Modern Psychology and The Importance of Looking Up
Modern psychology affirms the importance of ‘looking up’ in one form or another.
The former head of the American Psychological Association, Martin Seligman, affirms the importance of living for something bigger than yourself. And Psychologist Michael Carr-Gregg, whose main interest is in child and adolescent development, has surveyed the literature about the effects of spirituality on human wellbeing and behavior:
Spirituality, defined as a sense of connectedness or relatedness to something or someone that transcends the material world, is associated with better mental health. It can help increase self-esteem, aid in one’s search for meaning in life, improve family and special relationships and decrease risk-taking behavior. It can also provide a moral compass to help navigate life.’ [4]

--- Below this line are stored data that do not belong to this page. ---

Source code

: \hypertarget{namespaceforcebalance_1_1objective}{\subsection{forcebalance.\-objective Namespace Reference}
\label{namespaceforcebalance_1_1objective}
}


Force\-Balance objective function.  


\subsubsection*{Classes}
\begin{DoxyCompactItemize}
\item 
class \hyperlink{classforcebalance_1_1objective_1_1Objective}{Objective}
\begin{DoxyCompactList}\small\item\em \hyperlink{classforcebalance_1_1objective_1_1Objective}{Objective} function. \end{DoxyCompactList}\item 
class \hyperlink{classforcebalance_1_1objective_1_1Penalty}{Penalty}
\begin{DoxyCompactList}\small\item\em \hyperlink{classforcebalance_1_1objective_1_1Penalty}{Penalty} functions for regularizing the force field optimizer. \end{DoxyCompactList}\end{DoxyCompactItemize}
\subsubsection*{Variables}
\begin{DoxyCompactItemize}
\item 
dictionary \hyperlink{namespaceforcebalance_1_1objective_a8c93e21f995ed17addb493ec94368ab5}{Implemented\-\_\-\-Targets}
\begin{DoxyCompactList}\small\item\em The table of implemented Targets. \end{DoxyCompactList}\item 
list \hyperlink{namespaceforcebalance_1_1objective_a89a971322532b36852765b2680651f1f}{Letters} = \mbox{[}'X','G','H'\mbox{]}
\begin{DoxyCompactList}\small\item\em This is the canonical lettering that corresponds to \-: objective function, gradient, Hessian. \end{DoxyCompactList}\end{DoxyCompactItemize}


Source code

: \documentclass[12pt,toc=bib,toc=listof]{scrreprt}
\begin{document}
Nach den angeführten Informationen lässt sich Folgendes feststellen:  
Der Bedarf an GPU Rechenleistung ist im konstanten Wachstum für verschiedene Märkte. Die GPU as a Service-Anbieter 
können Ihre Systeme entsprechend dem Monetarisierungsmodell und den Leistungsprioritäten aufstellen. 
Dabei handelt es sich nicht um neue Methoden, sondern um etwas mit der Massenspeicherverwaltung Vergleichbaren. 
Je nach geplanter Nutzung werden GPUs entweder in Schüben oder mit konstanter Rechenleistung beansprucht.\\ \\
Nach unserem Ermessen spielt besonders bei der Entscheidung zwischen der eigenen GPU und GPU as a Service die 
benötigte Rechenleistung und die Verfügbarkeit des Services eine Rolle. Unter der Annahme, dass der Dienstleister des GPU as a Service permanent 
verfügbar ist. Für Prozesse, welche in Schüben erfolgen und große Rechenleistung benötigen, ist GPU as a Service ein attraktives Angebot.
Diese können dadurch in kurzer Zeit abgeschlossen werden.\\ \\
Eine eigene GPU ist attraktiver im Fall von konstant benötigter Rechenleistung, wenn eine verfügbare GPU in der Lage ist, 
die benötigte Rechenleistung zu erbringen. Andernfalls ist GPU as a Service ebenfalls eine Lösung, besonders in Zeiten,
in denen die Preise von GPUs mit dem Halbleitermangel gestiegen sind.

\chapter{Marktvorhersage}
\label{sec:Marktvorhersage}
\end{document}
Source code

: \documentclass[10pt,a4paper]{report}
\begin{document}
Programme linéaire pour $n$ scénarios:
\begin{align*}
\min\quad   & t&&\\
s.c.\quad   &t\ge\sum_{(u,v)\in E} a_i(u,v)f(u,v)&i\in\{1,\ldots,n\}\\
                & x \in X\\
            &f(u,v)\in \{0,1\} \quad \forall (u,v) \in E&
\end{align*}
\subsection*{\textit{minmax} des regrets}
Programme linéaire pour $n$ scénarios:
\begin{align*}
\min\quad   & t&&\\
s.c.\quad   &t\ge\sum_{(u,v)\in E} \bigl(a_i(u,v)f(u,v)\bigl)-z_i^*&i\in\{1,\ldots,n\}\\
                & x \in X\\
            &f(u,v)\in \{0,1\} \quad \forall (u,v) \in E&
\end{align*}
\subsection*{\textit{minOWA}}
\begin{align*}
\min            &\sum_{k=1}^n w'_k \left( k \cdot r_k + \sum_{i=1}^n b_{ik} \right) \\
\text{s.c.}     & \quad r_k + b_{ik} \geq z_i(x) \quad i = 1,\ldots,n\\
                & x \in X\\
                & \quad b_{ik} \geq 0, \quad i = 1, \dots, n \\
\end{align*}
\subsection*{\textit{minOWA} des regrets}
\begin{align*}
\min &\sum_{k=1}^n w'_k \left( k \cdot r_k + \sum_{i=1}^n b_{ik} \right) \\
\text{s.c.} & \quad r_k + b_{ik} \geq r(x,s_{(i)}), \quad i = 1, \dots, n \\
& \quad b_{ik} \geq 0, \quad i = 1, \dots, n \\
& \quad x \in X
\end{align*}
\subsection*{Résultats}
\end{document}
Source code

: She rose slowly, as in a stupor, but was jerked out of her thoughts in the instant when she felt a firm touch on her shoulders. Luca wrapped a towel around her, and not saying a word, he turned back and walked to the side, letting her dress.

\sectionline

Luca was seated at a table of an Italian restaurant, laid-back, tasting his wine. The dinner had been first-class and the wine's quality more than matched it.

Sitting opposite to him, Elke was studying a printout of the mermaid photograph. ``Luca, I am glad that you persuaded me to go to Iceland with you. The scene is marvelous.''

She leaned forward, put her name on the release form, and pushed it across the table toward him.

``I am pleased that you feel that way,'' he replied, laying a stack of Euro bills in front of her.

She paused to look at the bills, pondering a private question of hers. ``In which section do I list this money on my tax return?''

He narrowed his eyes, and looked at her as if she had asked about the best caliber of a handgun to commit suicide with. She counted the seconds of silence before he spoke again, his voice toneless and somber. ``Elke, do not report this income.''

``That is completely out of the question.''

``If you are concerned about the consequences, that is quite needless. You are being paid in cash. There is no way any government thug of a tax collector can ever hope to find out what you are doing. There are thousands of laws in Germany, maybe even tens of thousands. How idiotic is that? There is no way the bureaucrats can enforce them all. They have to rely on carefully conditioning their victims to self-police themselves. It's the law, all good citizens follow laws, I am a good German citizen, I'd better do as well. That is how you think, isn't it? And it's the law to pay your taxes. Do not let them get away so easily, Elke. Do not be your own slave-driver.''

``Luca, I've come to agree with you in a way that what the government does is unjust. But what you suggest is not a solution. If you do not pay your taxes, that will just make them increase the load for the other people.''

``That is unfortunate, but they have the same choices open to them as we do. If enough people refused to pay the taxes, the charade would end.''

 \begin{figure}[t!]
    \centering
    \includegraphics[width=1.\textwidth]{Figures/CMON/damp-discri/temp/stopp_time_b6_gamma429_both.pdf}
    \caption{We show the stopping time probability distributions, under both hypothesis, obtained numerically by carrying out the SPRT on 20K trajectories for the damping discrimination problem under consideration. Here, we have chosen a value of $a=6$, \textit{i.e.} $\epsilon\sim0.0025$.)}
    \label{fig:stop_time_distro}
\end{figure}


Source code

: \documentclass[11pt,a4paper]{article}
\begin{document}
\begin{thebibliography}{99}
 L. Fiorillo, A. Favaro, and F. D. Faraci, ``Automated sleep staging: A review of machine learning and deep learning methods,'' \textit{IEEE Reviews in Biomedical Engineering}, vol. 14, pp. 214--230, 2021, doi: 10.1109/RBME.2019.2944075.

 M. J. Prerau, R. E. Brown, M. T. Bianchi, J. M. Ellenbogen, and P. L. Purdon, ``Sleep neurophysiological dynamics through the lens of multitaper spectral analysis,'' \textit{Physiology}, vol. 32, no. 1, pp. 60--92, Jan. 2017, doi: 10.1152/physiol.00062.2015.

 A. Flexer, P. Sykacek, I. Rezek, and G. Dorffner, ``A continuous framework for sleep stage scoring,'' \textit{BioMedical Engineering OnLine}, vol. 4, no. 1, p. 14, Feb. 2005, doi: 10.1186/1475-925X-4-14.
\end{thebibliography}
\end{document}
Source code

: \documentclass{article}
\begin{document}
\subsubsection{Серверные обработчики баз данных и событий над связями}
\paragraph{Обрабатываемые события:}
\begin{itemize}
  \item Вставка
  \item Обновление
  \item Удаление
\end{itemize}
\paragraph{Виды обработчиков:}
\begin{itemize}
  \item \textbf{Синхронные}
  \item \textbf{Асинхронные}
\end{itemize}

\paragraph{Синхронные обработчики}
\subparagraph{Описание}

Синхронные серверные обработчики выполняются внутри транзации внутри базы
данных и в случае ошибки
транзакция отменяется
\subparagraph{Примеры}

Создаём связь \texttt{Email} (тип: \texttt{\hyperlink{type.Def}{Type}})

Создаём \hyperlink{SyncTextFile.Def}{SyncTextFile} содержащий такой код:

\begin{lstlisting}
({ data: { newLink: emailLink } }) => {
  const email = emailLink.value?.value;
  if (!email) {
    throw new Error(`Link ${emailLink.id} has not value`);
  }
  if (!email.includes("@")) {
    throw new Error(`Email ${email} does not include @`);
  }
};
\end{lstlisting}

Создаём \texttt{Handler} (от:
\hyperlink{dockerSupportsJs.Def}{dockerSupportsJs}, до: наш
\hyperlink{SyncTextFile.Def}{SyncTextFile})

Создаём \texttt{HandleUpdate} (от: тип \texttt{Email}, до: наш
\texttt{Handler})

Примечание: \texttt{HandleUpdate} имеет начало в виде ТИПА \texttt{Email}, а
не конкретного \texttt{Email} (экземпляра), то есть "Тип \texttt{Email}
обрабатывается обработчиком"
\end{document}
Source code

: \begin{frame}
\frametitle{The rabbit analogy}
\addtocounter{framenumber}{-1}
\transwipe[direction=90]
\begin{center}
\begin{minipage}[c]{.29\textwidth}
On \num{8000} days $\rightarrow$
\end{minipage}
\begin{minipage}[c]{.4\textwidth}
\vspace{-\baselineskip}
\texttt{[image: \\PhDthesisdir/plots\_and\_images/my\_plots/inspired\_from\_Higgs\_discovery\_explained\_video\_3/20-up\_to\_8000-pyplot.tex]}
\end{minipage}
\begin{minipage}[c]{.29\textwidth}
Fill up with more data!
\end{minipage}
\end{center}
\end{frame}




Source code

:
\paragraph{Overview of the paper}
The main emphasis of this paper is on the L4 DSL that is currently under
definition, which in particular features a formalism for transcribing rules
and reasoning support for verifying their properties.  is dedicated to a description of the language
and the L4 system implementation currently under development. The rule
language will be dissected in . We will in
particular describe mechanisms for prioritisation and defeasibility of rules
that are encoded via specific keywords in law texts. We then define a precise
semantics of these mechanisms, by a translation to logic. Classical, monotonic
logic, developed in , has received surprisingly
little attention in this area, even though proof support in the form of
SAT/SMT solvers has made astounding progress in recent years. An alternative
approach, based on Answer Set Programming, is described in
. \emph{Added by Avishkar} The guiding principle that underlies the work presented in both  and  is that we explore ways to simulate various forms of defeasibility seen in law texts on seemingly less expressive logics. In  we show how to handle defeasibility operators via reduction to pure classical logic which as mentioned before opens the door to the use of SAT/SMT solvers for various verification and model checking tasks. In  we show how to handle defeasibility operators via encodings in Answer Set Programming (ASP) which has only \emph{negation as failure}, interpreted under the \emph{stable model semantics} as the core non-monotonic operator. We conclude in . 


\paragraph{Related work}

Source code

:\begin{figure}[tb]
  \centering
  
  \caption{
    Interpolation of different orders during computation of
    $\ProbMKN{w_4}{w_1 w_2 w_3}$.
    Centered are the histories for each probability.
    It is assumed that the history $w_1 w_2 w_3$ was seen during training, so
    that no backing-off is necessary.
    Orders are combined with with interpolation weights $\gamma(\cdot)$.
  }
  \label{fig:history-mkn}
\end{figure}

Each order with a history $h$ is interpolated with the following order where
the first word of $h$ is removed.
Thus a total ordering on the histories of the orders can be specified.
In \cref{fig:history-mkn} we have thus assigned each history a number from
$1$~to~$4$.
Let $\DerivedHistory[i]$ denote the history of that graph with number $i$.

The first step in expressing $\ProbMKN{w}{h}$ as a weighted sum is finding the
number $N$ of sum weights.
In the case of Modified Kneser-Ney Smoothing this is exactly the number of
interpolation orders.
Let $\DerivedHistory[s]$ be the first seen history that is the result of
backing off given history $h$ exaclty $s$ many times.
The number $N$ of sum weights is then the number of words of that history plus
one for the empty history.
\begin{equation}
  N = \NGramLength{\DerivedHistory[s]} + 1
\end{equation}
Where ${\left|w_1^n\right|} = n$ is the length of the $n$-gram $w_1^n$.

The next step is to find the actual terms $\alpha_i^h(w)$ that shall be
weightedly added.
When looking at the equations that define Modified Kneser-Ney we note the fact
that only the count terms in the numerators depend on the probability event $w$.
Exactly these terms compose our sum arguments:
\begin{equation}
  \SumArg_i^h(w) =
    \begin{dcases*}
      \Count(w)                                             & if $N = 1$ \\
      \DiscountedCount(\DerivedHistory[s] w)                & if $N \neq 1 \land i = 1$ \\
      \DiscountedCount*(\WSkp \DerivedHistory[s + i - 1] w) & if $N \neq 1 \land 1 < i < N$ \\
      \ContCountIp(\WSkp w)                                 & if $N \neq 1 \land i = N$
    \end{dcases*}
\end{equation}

Academic psychiatrist Andrew Sims’s summary of the many studies about the effects of religious belief in the American Journal of Public Health comes to similar conclusions:
Religious involvement correlates strongly with wellbeing, happiness, life satisfaction, hope and optimism, purpose and meaning in life, higher self-esteem, better adaptation to bereavement, greater social support, less loneliness, lower rates of depression, and faster rates of recovery from depression.[5]
Eternity in Our Hearts
According to the Bible, the human desire to ‘look up’ and be spiritual is central to who we are as God’s Image Bearers.
God has placed ‘eternity in man’s heart’ (Ecc 3:11), so we have an awareness that there must be more to life than our frustrating existence ‘under the sun’ (Ecc 1:14). While sin has distorted this spiritual desire so that human beings worship false gods (Rom 1:18ff), worship – ‘looking up’ is key to who we are.
But the modern ‘you do you’ tends to ignore this dimension, leading to all sorts of problems for people across our culture.
[1] Brian Rosner, How To Find Yourself: Why Looking Inward Is Not The Answer (Crossway; Wheaton: 2022), 72.
[2] Rosner, How to find yourself, 73.
[3] Rosner, How to find yourself, 75.
[4] Michael Carr-Gregg, “How to build happy and resilient children,” in Raising Resilient Kids (Mt. Evelyn: Collective Wisdom, 2018), 7. Quoted in Rosner, How to find yourself, 78.
[5] Cited by John C. Lennox, Can Science Explain Everything? (London: Good Book, 2019), 29. Quoted in Rosner, How to find yourself, 78.